In summary, this survey provides important information on staffing and demography of public hospital anaesthetic departments in Ireland. The annual and career incidence of AAGA that becomes known to anaesthetists is very similar to the incidence calculated using similar methodology in the UK 1. This incidence is, however, much lower than reported in prospective trials that use direct patient questioning, and this large disparity warrants further research and explanation.
Acknowledgements
This article is written on behalf of the 5th National Audit Project of the Royal College of Anaesthetists and AAGBI concerning ‘Accidental Awareness during General Anaesthesia’, of which JJP is Clinical Lead and TMC is Advisor. Other acknowledgements are given in Appendix S1.

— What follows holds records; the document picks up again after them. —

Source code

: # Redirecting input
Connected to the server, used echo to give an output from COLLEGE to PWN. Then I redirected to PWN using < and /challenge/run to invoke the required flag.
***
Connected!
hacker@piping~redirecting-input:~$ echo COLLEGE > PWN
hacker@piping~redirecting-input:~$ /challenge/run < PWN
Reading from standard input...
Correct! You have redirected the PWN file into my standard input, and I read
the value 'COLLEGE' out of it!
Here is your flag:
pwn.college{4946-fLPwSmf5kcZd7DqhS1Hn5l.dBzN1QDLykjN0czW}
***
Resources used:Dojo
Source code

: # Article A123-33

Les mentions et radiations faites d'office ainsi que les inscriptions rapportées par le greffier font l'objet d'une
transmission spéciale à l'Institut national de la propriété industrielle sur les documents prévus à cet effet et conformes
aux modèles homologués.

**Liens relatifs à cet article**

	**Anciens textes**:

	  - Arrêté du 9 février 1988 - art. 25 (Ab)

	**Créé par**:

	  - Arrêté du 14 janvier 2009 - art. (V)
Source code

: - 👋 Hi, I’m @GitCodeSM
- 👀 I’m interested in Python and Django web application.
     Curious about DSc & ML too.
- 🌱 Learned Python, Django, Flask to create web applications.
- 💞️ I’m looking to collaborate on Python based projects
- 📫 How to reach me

This project was funded by the AAGBI, the Royal College of Anaesthetists, and the College of Anaesthetists of Ireland. Members of the NAP5 Steering Panel have registered their interests with the project, and there are no material interests to declare other than those related to the affiliations listed above.
Competing interests
JJP is Scientific Officer of the Difficult Airway Society and Editor of Anaesthesia (this paper has undergone additional external review as a result) and TMC and EPOS are on the editorial board of the British Journal of Anaesthesia. EPOS is President of the College of Anaesthetists of Ireland. No other competing interests declared.